Mario Evaristo completó sus palabras con algo significativo: “Todavía no termino de comprender por qué los uruguayos nos tenían tanta fobia. Si cuando ellos venían a Buenos Aires nosotros los atendíamos muy bien. Nos hicieron la vida imposible, antes, durante y después del partido. Todas las noches un grupo iba hasta el hotel donde nos hospedábamos, a unos cuarenta kilómetros de Montevideo, y se pasaba horas y horas tocando el bombo, para que no pudiéramos descansar. El público charrúa nos hizo de todo. Lo imaginable y lo inimaginable. El colmo nos ocurrió después de que nos ganaron la final. Fuimos al puerto y no podíamos subir al vapor porque una barrita nos estaba esperando para darnos la salsa. Gracias a algunos dirigentes uruguayos, nos pusieron a nuestra disposición una lanchita y con ella nos hicieron subir al barco por la parte trasera”.

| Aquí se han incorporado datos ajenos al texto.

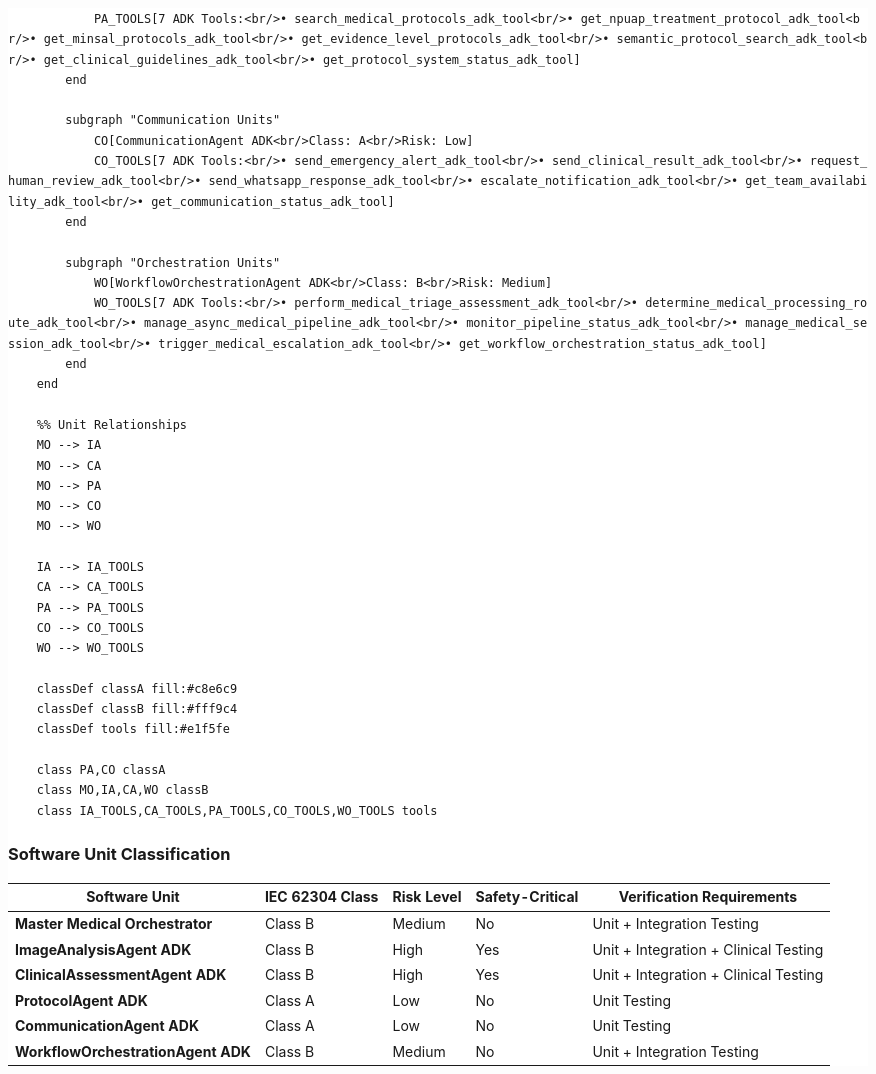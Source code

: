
 ```mermaid
            PA_TOOLS[7 ADK Tools:<br/>• search_medical_protocols_adk_tool<br/>• get_npuap_treatment_protocol_adk_tool<br/>• get_minsal_protocols_adk_tool<br/>• get_evidence_level_protocols_adk_tool<br/>• semantic_protocol_search_adk_tool<br/>• get_clinical_guidelines_adk_tool<br/>• get_protocol_system_status_adk_tool]
        end
        
        subgraph "Communication Units"
            CO[CommunicationAgent ADK<br/>Class: A<br/>Risk: Low]
            CO_TOOLS[7 ADK Tools:<br/>• send_emergency_alert_adk_tool<br/>• send_clinical_result_adk_tool<br/>• request_human_review_adk_tool<br/>• send_whatsapp_response_adk_tool<br/>• escalate_notification_adk_tool<br/>• get_team_availability_adk_tool<br/>• get_communication_status_adk_tool]
        end
        
        subgraph "Orchestration Units"
            WO[WorkflowOrchestrationAgent ADK<br/>Class: B<br/>Risk: Medium]
            WO_TOOLS[7 ADK Tools:<br/>• perform_medical_triage_assessment_adk_tool<br/>• determine_medical_processing_route_adk_tool<br/>• manage_async_medical_pipeline_adk_tool<br/>• monitor_pipeline_status_adk_tool<br/>• manage_medical_session_adk_tool<br/>• trigger_medical_escalation_adk_tool<br/>• get_workflow_orchestration_status_adk_tool]
        end
    end
    
    %% Unit Relationships
    MO --> IA
    MO --> CA
    MO --> PA
    MO --> CO
    MO --> WO
    
    IA --> IA_TOOLS
    CA --> CA_TOOLS
    PA --> PA_TOOLS
    CO --> CO_TOOLS
    WO --> WO_TOOLS
    
    classDef classA fill:#c8e6c9
    classDef classB fill:#fff9c4
    classDef tools fill:#e1f5fe
    
    class PA,CO classA
    class MO,IA,CA,WO classB
    class IA_TOOLS,CA_TOOLS,PA_TOOLS,CO_TOOLS,WO_TOOLS tools
```

### Software Unit Classification

| Software Unit | IEC 62304 Class | Risk Level | Safety-Critical | Verification Requirements |
|---------------|------------------|------------|-----------------|---------------------------|
| **Master Medical Orchestrator** | Class B | Medium | No | Unit + Integration Testing |
| **ImageAnalysisAgent ADK** | Class B | High | Yes | Unit + Integration + Clinical Testing |
| **ClinicalAssessmentAgent ADK** | Class B | High | Yes | Unit + Integration + Clinical Testing |
| **ProtocolAgent ADK** | Class A | Low | No | Unit Testing |
| **CommunicationAgent ADK** | Class A | Low | No | Unit Testing |
| **WorkflowOrchestrationAgent ADK** | Class B | Medium | No | Unit + Integration Testing |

También fueron varios los protagonistas que dieron opiniones, mucho más suaves en algunos casos, y edulcoradas con el paso del tiempo. El defensor Ernesto Mascheroni, uno de los campeones mundiales uruguayos, señaló en la misma publicación que “Argentina tenía un cuadrazo, un gran dominio de pelota y un toque formidable. Nosotros nos propusimos marcarlos antes de que pudieran dominar el balón, de otra manera hubiéramos estado fritos. En el primer tiempo jugamos livianito porque los dirigentes nos dijeron que si había juego fuerte, el Comité Organizador suspendería el partido. Nosotros éramos fuertes, pero no malintencionados. Cuando fuimos al vestuario, perdiendo 2-1, nos felicitaron, pero cuando volvimos al campo, Nasazzi nos dijo que marcáramos y jugáramos fuerte porque si no lo perdíamos. Así fue”.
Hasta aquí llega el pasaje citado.